* **Required work**
Copy each line of the entries that includes the word "cages".

START Provided data

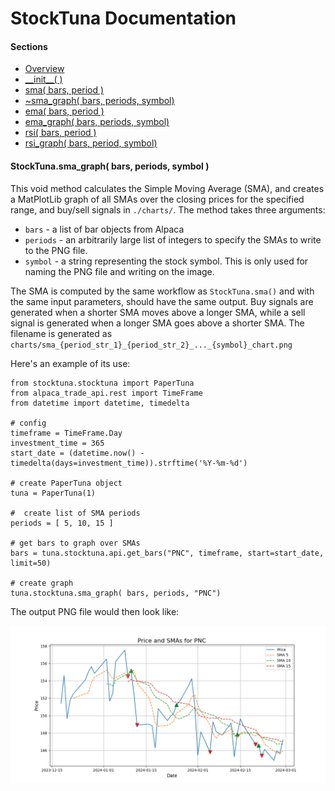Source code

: # StockTuna Documentation

#### Sections

- [Overview](README.md)
- [\_\_init\_\_( )](./__init__.md)
- [sma( bars, period )](./sma.md)
- [~sma_graph( bars, periods, symbol)](sma_graph.md)
- [ema( bars, period )](ema.md)
- [ema_graph( bars, periods, symbol)](ema_graph.md)
- [rsi( bars, period )](rsi.md)
- [rsi_graph( bars, period, symbol)](rsi_graph.md)

#### StockTuna.sma_graph( bars, periods, symbol )

This void method calculates the Simple Moving Average (SMA), and creates a MatPlotLib graph of all SMAs over the closing prices for the specified range, and buy/sell signals in `./charts/`. The method takes three arguments:

- `bars` - a list of bar objects from Alpaca
- `periods` - an arbitrarily large list of integers to specify the SMAs to write to the PNG file.
- `symbol` - a string representing the stock symbol. This is only used for naming the PNG file and writing on the image.

The SMA is computed by the same workflow as `StockTuna.sma()` and with the same input parameters, should have the same output. Buy signals are generated when a shorter SMA moves above a longer SMA, while a sell signal is generated when a longer SMA goes above a shorter SMA. The filename is generated as ```charts/sma_{period_str_1}_{period_str_2}_..._{symbol}_chart.png```

Here's an example of its use:

```commandline
from stocktuna.stocktuna import PaperTuna
from alpaca_trade_api.rest import TimeFrame
from datetime import datetime, timedelta

# config
timeframe = TimeFrame.Day
investment_time = 365
start_date = (datetime.now() - timedelta(days=investment_time)).strftime('%Y-%m-%d')

# create PaperTuna object
tuna = PaperTuna(1)

#  create list of SMA periods
periods = [ 5, 10, 15 ]

# get bars to graph over SMAs
bars = tuna.stocktuna.api.get_bars("PNC", timeframe, start=start_date, limit=50)

# create graph
tuna.stocktuna.sma_graph( bars, periods, "PNC")
```

The output PNG file would then look like:

![StockTuna.sma_graph() Example Output PNG](./img/sma_5_10_15_PNC_chart.png)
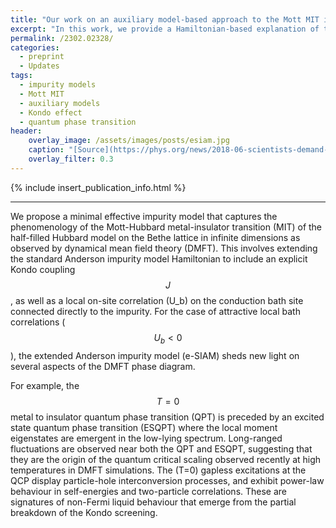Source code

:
 ```yaml
---
title: "Our work on an auxiliary model-based approach to the Mott MIT is now available on the arxiv."
excerpt: "In this work, we provide a Hamiltonian-based explanation of the phenomenology of DMFT, obtaining new insights on then MIT along the way."
permalink: /2302.02328/
categories:
  - preprint
  - Updates
tags:
  - impurity models
  - Mott MIT
  - auxiliary models
  - Kondo effect
  - quantum phase transition
header:
    overlay_image: /assets/images/posts/esiam.jpg
    caption: "[Source](https://phys.org/news/2018-06-scientists-demand-entanglement-link.html)"
    overlay_filter: 0.3
---
```


{% include insert_publication_info.html %}

---

We propose a minimal effective impurity model that captures the phenomenology of the Mott-Hubbard metal-insulator transition (MIT) of the half-filled Hubbard model on the Bethe lattice in infinite dimensions as observed by dynamical mean field theory (DMFT). This involves extending the standard Anderson impurity model Hamiltonian to include an explicit Kondo coupling $$J$$, as well as a local on-site correlation \(U_b\) on the conduction bath site connected directly to the impurity. For the case of attractive local bath correlations ($$U_{b}<0$$), the extended Anderson impurity model (e-SIAM) sheds new light on several aspects of the DMFT phase diagram. 

For example, the $$T=0$$ metal to insulator quantum phase transition (QPT) is preceded by an excited state quantum phase transition (ESQPT) where the local moment eigenstates are emergent in the low-lying spectrum. Long-ranged fluctuations are observed near both the QPT and ESQPT, suggesting that they are the origin of the quantum critical scaling observed recently at high temperatures in DMFT simulations. The \(T=0\) gapless excitations at the QCP display particle-hole interconversion processes, and exhibit power-law behaviour in self-energies and two-particle correlations. These are signatures of non-Fermi liquid behaviour that emerge from the partial breakdown of the Kondo screening.
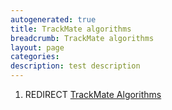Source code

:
 ```yaml
---
autogenerated: true
title: TrackMate algorithms
breadcrumb: TrackMate algorithms
layout: page
categories: 
description: test description
---
```


1.  REDIRECT [TrackMate Algorithms](TrackMate_Algorithms )
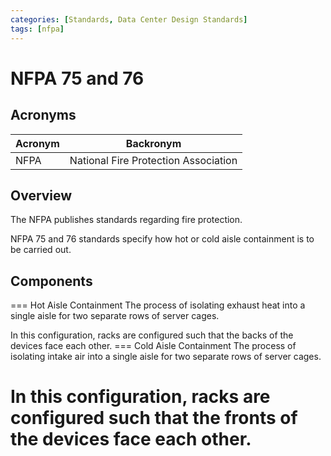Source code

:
 ```yaml
---
categories: [Standards, Data Center Design Standards]
tags: [nfpa]
---
```


# NFPA 75 and 76

## Acronyms

| Acronym | Backronym |
| - | - |
| NFPA | National Fire Protection Association |

## Overview

The NFPA publishes standards regarding fire protection.

NFPA 75 and 76 standards specify how hot or cold aisle containment is to be carried out.

## Components

=== Hot Aisle Containment
The process of isolating exhaust heat into a single aisle for two separate rows of server cages.

In this configuration, racks are configured such that the backs of the devices face each other.
=== Cold Aisle Containment
The process of isolating intake air into a single aisle for two separate rows of server cages.

In this configuration, racks are configured such that the fronts of the devices face each other.
===
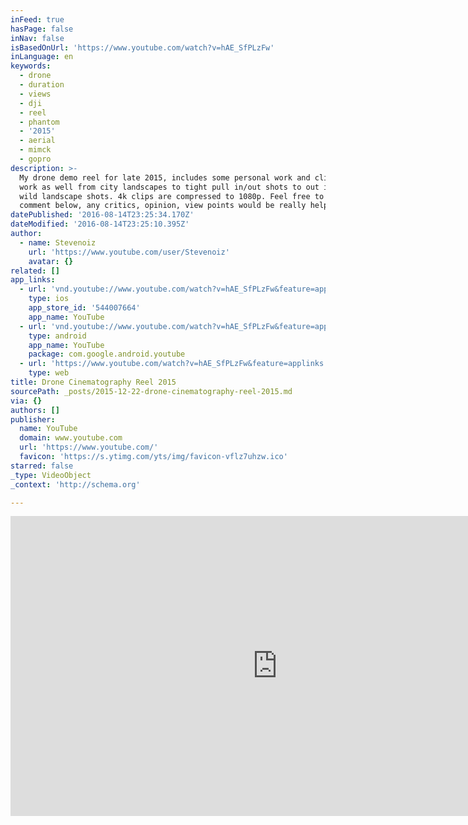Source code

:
 ```yaml
---
inFeed: true
hasPage: false
inNav: false
isBasedOnUrl: 'https://www.youtube.com/watch?v=hAE_SfPLzFw'
inLanguage: en
keywords:
  - drone
  - duration
  - views
  - dji
  - reel
  - phantom
  - '2015'
  - aerial
  - mimck
  - gopro
description: >-
  My drone demo reel for late 2015, includes some personal work and clientele
  work as well from city landscapes to tight pull in/out shots to out in the
  wild landscape shots. 4k clips are compressed to 1080p. Feel free to like and
  comment below, any critics, opinion, view points would be really helpful.
datePublished: '2016-08-14T23:25:34.170Z'
dateModified: '2016-08-14T23:25:10.395Z'
author:
  - name: Stevenoiz
    url: 'https://www.youtube.com/user/Stevenoiz'
    avatar: {}
related: []
app_links:
  - url: 'vnd.youtube://www.youtube.com/watch?v=hAE_SfPLzFw&feature=applinks'
    type: ios
    app_store_id: '544007664'
    app_name: YouTube
  - url: 'vnd.youtube://www.youtube.com/watch?v=hAE_SfPLzFw&feature=applinks'
    type: android
    app_name: YouTube
    package: com.google.android.youtube
  - url: 'https://www.youtube.com/watch?v=hAE_SfPLzFw&feature=applinks'
    type: web
title: Drone Cinematography Reel 2015
sourcePath: _posts/2015-12-22-drone-cinematography-reel-2015.md
via: {}
authors: []
publisher:
  name: YouTube
  domain: www.youtube.com
  url: 'https://www.youtube.com/'
  favicon: 'https://s.ytimg.com/yts/img/favicon-vflz7uhzw.ico'
starred: false
_type: VideoObject
_context: 'http://schema.org'

---
```

<iframe src="https://cdn.embedly.com/widgets/media.html?src=https%3A%2F%2Fwww.youtube.com%2Fembed%2FhAE_SfPLzFw%3Ffeature%3Doembed&amp;url=https%3A%2F%2Fwww.youtube.com%2Fwatch%3Fv%3DhAE_SfPLzFw&amp;image=https%3A%2F%2Fi.ytimg.com%2Fvi%2FhAE_SfPLzFw%2Fhqdefault.jpg&amp;key=b7d04c9b404c499eba89ee7072e1c4f7&amp;type=text%2Fhtml&amp;schema=youtube" width="854" height="480" scrolling="no" frameborder="0" allowfullscreen="allowfullscreen" style=""></iframe>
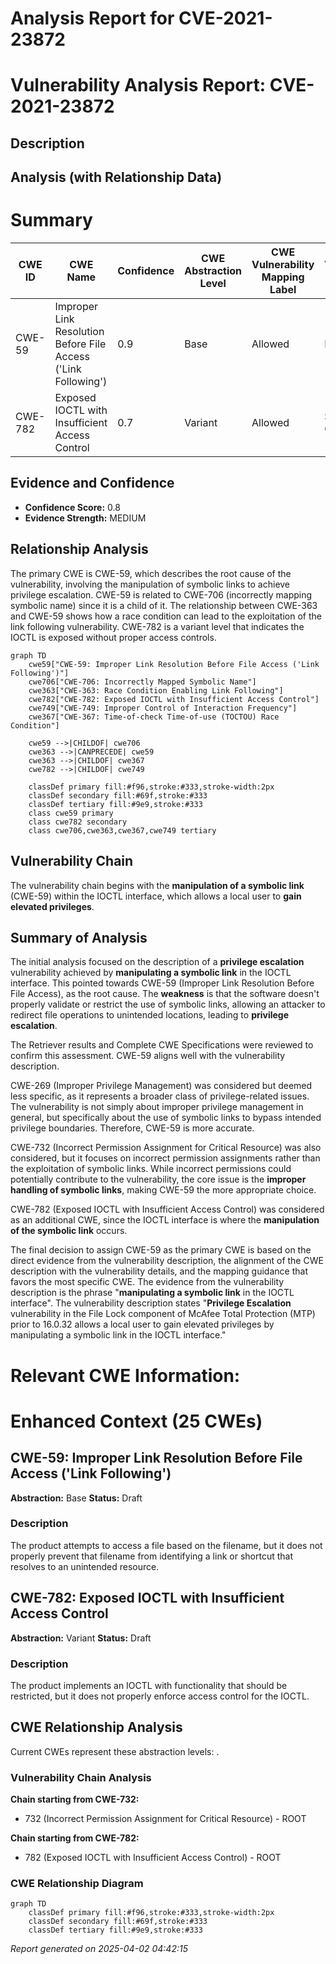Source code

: # Analysis Report for CVE-2021-23872

# Vulnerability Analysis Report: CVE-2021-23872

## Description



## Analysis (with Relationship Data)

# Summary
| CWE ID | CWE Name | Confidence | CWE Abstraction Level | CWE Vulnerability Mapping Label | CWE-Vulnerability Mapping Notes |
|---|---|---|---|---|---|
| CWE-59 | Improper Link Resolution Before File Access ('Link Following') | 0.9 | Base | Allowed | Primary CWE |
| CWE-782 | Exposed IOCTL with Insufficient Access Control | 0.7 | Variant | Allowed | Secondary Candidate |

## Evidence and Confidence

*   **Confidence Score:** 0.8
*   **Evidence Strength:** MEDIUM

## Relationship Analysis
The primary CWE is CWE-59, which describes the root cause of the vulnerability, involving the manipulation of symbolic links to achieve privilege escalation. CWE-59 is related to CWE-706 (incorrectly mapping symbolic name) since it is a child of it. The relationship between CWE-363 and CWE-59 shows how a race condition can lead to the exploitation of the link following vulnerability. CWE-782 is a variant level that indicates the IOCTL is exposed without proper access controls.

```mermaid
graph TD
    cwe59["CWE-59: Improper Link Resolution Before File Access ('Link Following')"]
    cwe706["CWE-706: Incorrectly Mapped Symbolic Name"]
    cwe363["CWE-363: Race Condition Enabling Link Following"]
    cwe782["CWE-782: Exposed IOCTL with Insufficient Access Control"]
    cwe749["CWE-749: Improper Control of Interaction Frequency"]
    cwe367["CWE-367: Time-of-check Time-of-use (TOCTOU) Race Condition"]

    cwe59 -->|CHILDOF| cwe706
    cwe363 -->|CANPRECEDE| cwe59
    cwe363 -->|CHILDOF| cwe367
    cwe782 -->|CHILDOF| cwe749
    
    classDef primary fill:#f96,stroke:#333,stroke-width:2px
    classDef secondary fill:#69f,stroke:#333
    classDef tertiary fill:#9e9,stroke:#333
    class cwe59 primary
    class cwe782 secondary
    class cwe706,cwe363,cwe367,cwe749 tertiary
```

## Vulnerability Chain
The vulnerability chain begins with the **manipulation of a symbolic link** (CWE-59) within the IOCTL interface, which allows a local user to **gain elevated privileges**.

## Summary of Analysis
The initial analysis focused on the description of a **privilege escalation** vulnerability achieved by **manipulating a symbolic link** in the IOCTL interface. This pointed towards CWE-59 (Improper Link Resolution Before File Access), as the root cause. The **weakness** is that the software doesn't properly validate or restrict the use of symbolic links, allowing an attacker to redirect file operations to unintended locations, leading to **privilege escalation**.

The Retriever results and Complete CWE Specifications were reviewed to confirm this assessment. CWE-59 aligns well with the vulnerability description.

CWE-269 (Improper Privilege Management) was considered but deemed less specific, as it represents a broader class of privilege-related issues. The vulnerability is not simply about improper privilege management in general, but specifically about the use of symbolic links to bypass intended privilege boundaries. Therefore, CWE-59 is more accurate.

CWE-732 (Incorrect Permission Assignment for Critical Resource) was also considered, but it focuses on incorrect permission assignments rather than the exploitation of symbolic links. While incorrect permissions could potentially contribute to the vulnerability, the core issue is the **improper handling of symbolic links**, making CWE-59 the more appropriate choice.

CWE-782 (Exposed IOCTL with Insufficient Access Control) was considered as an additional CWE, since the IOCTL interface is where the **manipulation of the symbolic link** occurs.

The final decision to assign CWE-59 as the primary CWE is based on the direct evidence from the vulnerability description, the alignment of the CWE description with the vulnerability details, and the mapping guidance that favors the most specific CWE. The evidence from the vulnerability description is the phrase "**manipulating a symbolic link** in the IOCTL interface".
The vulnerability description states "**Privilege Escalation** vulnerability in the File Lock component of McAfee Total Protection (MTP) prior to 16.0.32 allows a local user to gain elevated privileges by manipulating a symbolic link in the IOCTL interface."

# Relevant CWE Information:

# Enhanced Context (25 CWEs)

## CWE-59: Improper Link Resolution Before File Access ('Link Following')
**Abstraction:** Base
**Status:** Draft

### Description
The product attempts to access a file based on the filename, but it does not properly prevent that filename from identifying a link or shortcut that resolves to an unintended resource.

## CWE-782: Exposed IOCTL with Insufficient Access Control
**Abstraction:** Variant
**Status:** Draft

### Description
The product implements an IOCTL with functionality that should be restricted, but it does not properly enforce access control for the IOCTL.


## CWE Relationship Analysis

Current CWEs represent these abstraction levels: .


### Vulnerability Chain Analysis

**Chain starting from CWE-732:**
- 732 (Incorrect Permission Assignment for Critical Resource) - ROOT


**Chain starting from CWE-782:**
- 782 (Exposed IOCTL with Insufficient Access Control) - ROOT



### CWE Relationship Diagram

```mermaid
graph TD
    classDef primary fill:#f96,stroke:#333,stroke-width:2px
    classDef secondary fill:#69f,stroke:#333
    classDef tertiary fill:#9e9,stroke:#333
```



*Report generated on 2025-04-02 04:42:15*
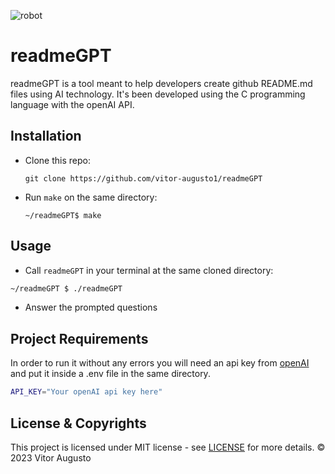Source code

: ![robot](https://user-images.githubusercontent.com/121441594/220617203-9a5827f3-9968-41f7-ad50-7e9a1fb04686.png)

# readmeGPT

readmeGPT is a tool meant to help developers create github README.md files using AI technology. It's been developed using the C programming language with the openAI API. 

## Installation 

- Clone this repo:
    
    ```git clone https://github.com/vitor-augusto1/readmeGPT```

- Run `make` on the same directory:

    ```~/readmeGPT$ make```

## Usage 

- Call `readmeGPT` in your terminal at the same cloned directory:
```sh
~/readmeGPT $ ./readmeGPT
```
- Answer the prompted questions


## Project Requirements

In order to run it without any errors you will need an api key from
[openAI](https://platform.openai.com/account/api-keys) and put it inside a .env file in the same directory.
```sh
API_KEY="Your openAI api key here"
```

## License & Copyrights 

This project is licensed under MIT license - see [LICENSE](https://github.com/yourusername/repoNamee/blob/master/LICENSE) for more details. &copy; 2023 Vitor Augusto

END Provided data

* **Answer to the exercise**
The process of isolating exhaust heat into a single aisle for two separate rows of server cages.
The process of isolating intake air into a single aisle for two separate rows of server cages.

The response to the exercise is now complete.